The focus of this paper is to assess the long-term common stock performance of the parent firms that underwent divisional buyout (DBO) and had event risk covenant (ERC) bonds outstanding at the announcement of the DBO. The final sample of 46 parent firms exhibit a common characteristic where all the ERC bonds were redeemed (either called above par or put on the firm at par) or restructured at a higher cost to the firm around DBO announcement date due to the presence of ERCs. ERCs are triggered since the parent firms that divest their assets through a DBO reveal future cash flow volatility, which has potential to lower the value of existing bonds.

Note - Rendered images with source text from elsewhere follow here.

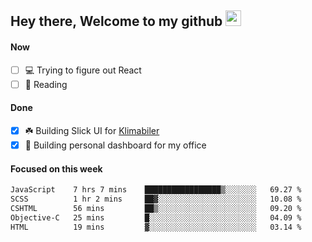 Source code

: ## Hey there, Welcome to my github <img src="https://media.giphy.com/media/hvRJCLFzcasrR4ia7z/giphy.gif" width="25px">

#### Now
- [ ] 💻 Trying to figure out React
- [ ] 📕 Reading

#### Done
- [x] ☘️ Building Slick UI for [Klimabiler](https://klimabiler.dk)
- [x] 🚀 Building personal dashboard for my office
 
 #### Focused on this week
<!--START_SECTION:waka-->

```txt
JavaScript    7 hrs 7 mins    █████████████████▒░░░░░░░   69.27 %
SCSS          1 hr 2 mins     ██▓░░░░░░░░░░░░░░░░░░░░░░   10.08 %
CSHTML        56 mins         ██▒░░░░░░░░░░░░░░░░░░░░░░   09.20 %
Objective-C   25 mins         █░░░░░░░░░░░░░░░░░░░░░░░░   04.09 %
HTML          19 mins         ▓░░░░░░░░░░░░░░░░░░░░░░░░   03.14 %
```

<!--END_SECTION:waka-->


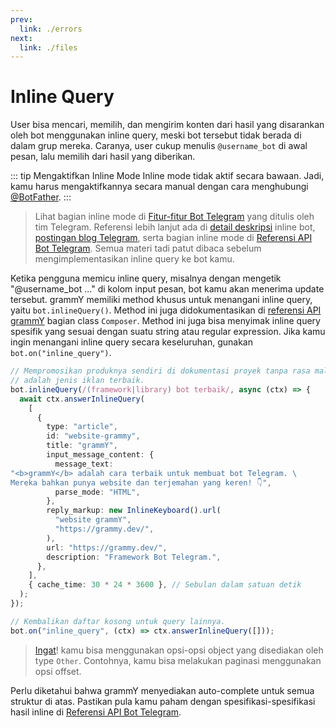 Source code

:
 ```yaml
---
prev:
  link: ./errors
next:
  link: ./files
---
```


# Inline Query

User bisa mencari, memilih, dan mengirim konten dari hasil yang disarankan oleh bot menggunakan inline query, meski bot tersebut tidak berada di dalam grup mereka.
Caranya, user cukup menulis `@username_bot` di awal pesan, lalu memilih dari hasil yang diberikan.

::: tip Mengaktifkan Inline Mode
Inline mode tidak aktif secara bawaan.
Jadi, kamu harus mengaktifkannya secara manual dengan cara menghubungi [@BotFather](https://t.me/BotFather).
:::

> Lihat bagian inline mode di [Fitur-fitur Bot Telegram](https://core.telegram.org/bots/features#inline-requests) yang ditulis oleh tim Telegram.
> Referensi lebih lanjut ada di [detail deskripsi](https://core.telegram.org/bots/inline) inline bot, [postingan blog Telegram](https://telegram.org/blog/inline-bots), serta bagian inline mode di [Referensi API Bot Telegram](https://core.telegram.org/bots/api#inline-mode).
> Semua materi tadi patut dibaca sebelum mengimplementasikan inline query ke bot kamu.

Ketika pengguna memicu inline query, misalnya dengan mengetik "@username\_bot ..." di kolom input pesan, bot kamu akan menerima update tersebut.
grammY memiliki method khusus untuk menangani inline query, yaitu `bot.inlineQuery()`. Method ini juga didokumentasikan di [referensi API grammY](https://deno.land/x/grammy/mod.ts?s=Composer#method_inlineQuery_0) bagian class `Composer`.
Method ini juga bisa menyimak inline query spesifik yang sesuai dengan suatu string atau regular expression.
Jika kamu ingin menangani inline query secara keseluruhan, gunakan `bot.on("inline_query")`.

```ts
// Mempromosikan produknya sendiri di dokumentasi proyek tanpa rasa malu
// adalah jenis iklan terbaik.
bot.inlineQuery(/(framework|library) bot terbaik/, async (ctx) => {
  await ctx.answerInlineQuery(
    [
      {
        type: "article",
        id: "website-grammy",
        title: "grammY",
        input_message_content: {
          message_text:
"<b>grammY</b> adalah cara terbaik untuk membuat bot Telegram. \
Mereka bahkan punya website dan terjemahan yang keren! 👇",
          parse_mode: "HTML",
        },
        reply_markup: new InlineKeyboard().url(
          "website grammY",
          "https://grammy.dev/",
        ),
        url: "https://grammy.dev/",
        description: "Framework Bot Telegram.",
      },
    ],
    { cache_time: 30 * 24 * 3600 }, // Sebulan dalam satuan detik
  );
});

// Kembalikan daftar kosong untuk query lainnya.
bot.on("inline_query", (ctx) => ctx.answerInlineQuery([]));
```

> [Ingat](./basics#mengirim-pesan)! kamu bisa menggunakan opsi-opsi object yang disediakan oleh type `Other`.
> Contohnya, kamu bisa melakukan paginasi menggunakan opsi offset.

Perlu diketahui bahwa grammY menyediakan auto-complete untuk semua struktur di atas.
Pastikan pula kamu paham dengan spesifikasi-spesifikasi hasil inline di [Referensi API Bot Telegram](https://core.telegram.org/bots/api#inlinequeryresult).
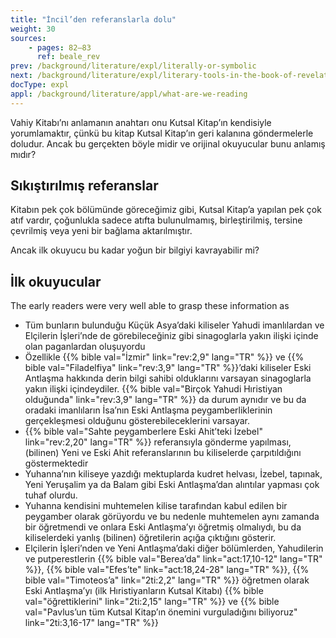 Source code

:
 ```yaml
---
title: "İncil’den referanslarla dolu"
weight: 30
sources:
    - pages: 82–83
      ref: beale_rev
prev: /background/literature/expl/literally-or-symbolic
next: /background/literature/expl/literary-tools-in-the-book-of-revelation
docType: expl
appl: /background/literature/appl/what-are-we-reading
---
```


Vahiy Kitabı’nı anlamanın anahtarı onu Kutsal Kitap’ın kendisiyle yorumlamaktır, çünkü bu kitap Kutsal Kitap’ın geri kalanına göndermelerle doludur. Ancak bu gerçekten böyle midir ve orijinal okuyucular bunu anlamış mıdır?

## Sıkıştırılmış referanslar

<a name="b71f"></a>
Kitabın pek çok bölümünde göreceğimiz gibi, Kutsal Kitap’a yapılan pek çok atıf vardır, çoğunlukla sadece atıfta bulunulmamış, birleştirilmiş, tersine çevrilmiş veya yeni bir bağlama aktarılmıştır.

Ancak ilk okuyucu bu kadar yoğun bir bilgiyi kavrayabilir mi?

## İlk okuyucular

<a name="5d38"></a>
The early readers were very well able to grasp these information as

- Tüm bunların bulunduğu Küçük Asya’daki kiliseler Yahudi imanlılardan ve Elçilerin İşleri’nde de görebileceğiniz gibi sinagoglarla yakın ilişki içinde olan paganlardan oluşuyordu
- Özellikle {{% bible val="İzmir" link="rev:2,9" lang="TR" %}} ve {{% bible val="Filadelfiya" link="rev:3,9" lang="TR" %}}’daki kiliseler Eski Antlaşma hakkında derin bilgi sahibi olduklarını varsayan sinagoglarla yakın ilişki içindeydiler. {{% bible val="Birçok Yahudi Hıristiyan olduğunda" link="rev:3,9" lang="TR" %}} da durum aynıdır ve bu da oradaki imanlıların İsa’nın Eski Antlaşma peygamberliklerinin gerçekleşmesi olduğunu gösterebileceklerini varsayar.
- {{% bible val="Sahte peygamberlere Eski Ahit’teki İzebel" link="rev:2,20" lang="TR" %}} referansıyla gönderme yapılması, (bilinen) Yeni ve Eski Ahit referanslarının bu kiliselerde çarpıtıldığını göstermektedir
- Yuhanna’nın kiliseye yazdığı mektuplarda kudret helvası, İzebel, tapınak, Yeni Yeruşalim ya da Balam gibi Eski Antlaşma’dan alıntılar yapması çok tuhaf olurdu.
- Yuhanna kendisini muhtemelen kilise tarafından kabul edilen bir peygamber olarak görüyordu ve bu nedenle muhtemelen aynı zamanda bir öğretmendi ve onlara Eski Antlaşma’yı öğretmiş olmalıydı, bu da kiliselerdeki yanlış (bilinen) öğretilerin açığa çıktığını gösterir.
- Elçilerin İşleri’nden ve Yeni Antlaşma’daki diğer bölümlerden, Yahudilerin ve putperestlerin {{% bible val="Berea’da" link="act:17,10-12" lang="TR" %}}, {{% bible val="Efes’te" link="act:18,24-28" lang="TR" %}}, {{% bible val="Timoteos’a" link="2ti:2,2" lang="TR" %}} öğretmen olarak Eski Antlaşma’yı (ilk Hıristiyanların Kutsal Kitabı) {{% bible val="öğrettiklerini" link="2ti:2,15" lang="TR" %}} ve {{% bible val="Pavlus’un tüm Kutsal Kitap’ın önemini vurguladığını biliyoruz" link="2ti:3,16-17" lang="TR" %}}
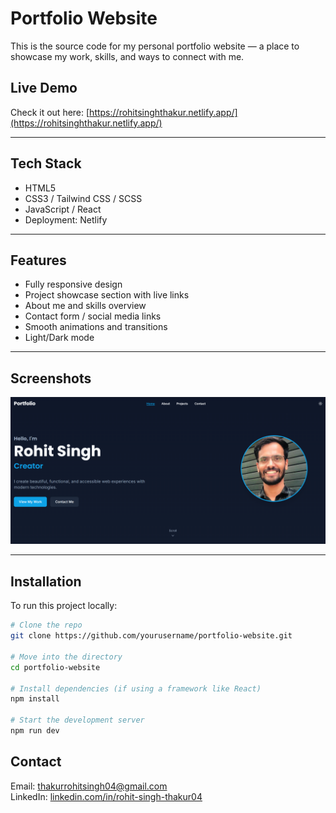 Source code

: # Portfolio Website

This is the source code for my personal portfolio website — a place to showcase my work, skills, and ways to connect with me.

## Live Demo

Check it out here: [https://rohitsinghthakur.netlify.app/](https://rohitsinghthakur.netlify.app/)

---

## Tech Stack

- HTML5
- CSS3 / Tailwind CSS / SCSS
- JavaScript / React
- Deployment: Netlify

---

## Features

- Fully responsive design
- Project showcase section with live links
- About me and skills overview
- Contact form / social media links
- Smooth animations and transitions
- Light/Dark mode

---

## Screenshots

![Portfolio](public/Portfolio.png)

---

## Installation

To run this project locally:

```bash
# Clone the repo
git clone https://github.com/yourusername/portfolio-website.git

# Move into the directory
cd portfolio-website

# Install dependencies (if using a framework like React)
npm install

# Start the development server
npm run dev

```

## Contact

Email: thakurrohitsingh04@gmail.com  
LinkedIn: [linkedin.com/in/rohit-singh-thakur04](https://linkedin.com/in/rohit-singh-thakur04)

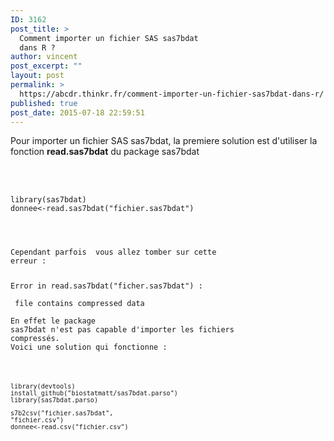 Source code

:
 ```yaml
---
ID: 3162
post_title: >
  Comment importer un fichier SAS sas7bdat
  dans R ?
author: vincent
post_excerpt: ""
layout: post
permalink: >
  https://abcdr.thinkr.fr/comment-importer-un-fichier-sas7bdat-dans-r/
published: true
post_date: 2015-07-18 22:59:51
---
```

Pour importer un fichier SAS sas7bdat, la premiere solution est d'utiliser la fonction <strong>read.sas7bdat</strong> du package sas7bdat<br /><br /><br /> <pre><code><br />library(sas7bdat)<br />donnee&lt;-read.sas7bdat("fichier.sas7bdat") <br /></pre> <br /><br />Cependant parfois  vous allez tomber sur cette erreur :<br /><br /><p>Error in read.sas7bdat("ficher.sas7bdat") : <br /> file contains compressed data<br /><br />En effet le package sas7bdat n'est pas capable d'importer les fichiers compressés.<br />Voici une solution qui fonctionne :<br /><br /> <pre><code></p><p>library(devtools)<br />install_github("biostatmatt/sas7bdat.parso")<br />library(sas7bdat.parso)</p><p>s7b2csv("fichier.sas7bdat", "fichier.csv") <br />donnee&lt;-read.csv("fichier.csv")</p><p><br /> </pre>  </p> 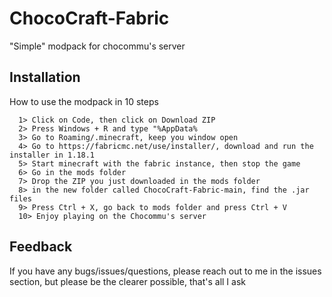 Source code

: 
# ChocoCraft-Fabric

"Simple" modpack for chocommu's server




## Installation

How to use the modpack in 10 steps

```
  1> Click on Code, then click on Download ZIP
  2> Press Windows + R and type "%AppData%
  3> Go to Roaming/.minecraft, keep you window open
  4> Go to https://fabricmc.net/use/installer/, download and run the installer in 1.18.1
  5> Start minecraft with the fabric instance, then stop the game
  6> Go in the mods folder
  7> Drop the ZIP you just downloaded in the mods folder
  8> in the new folder called ChocoCraft-Fabric-main, find the .jar files
  9> Press Ctrl + X, go back to mods folder and press Ctrl + V
  10> Enjoy playing on the Chocommu's server
```

## Feedback

If you have any bugs/issues/questions, please reach out to me in the issues section, but please be the clearer possible, that's all I ask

This refunding of the bonds leads to costly refinancing for the parent firms, which has long-term implications. I find significantly negative cumulative abnormal returns at the issue date of the ERC bonds for these firms due to potential managerial entrenchment and foregone transfer of wealth from bondholders to stockholders. Consistent with the finance literature, I find significantly positive cumulative abnormal returns for parent firms at the announcement of the DBO. These positive short-term returns at the announcement do not translate into long-term positive returns. The common stock of these parent firms significantly underperforms the market over the periods three, four, and five years after the DBO date. This dichotomy can be attributed to the security market overreaction to the announcement of DBO. The long-term underperformance can be attributed to the costly refinancing of the ERC bonds.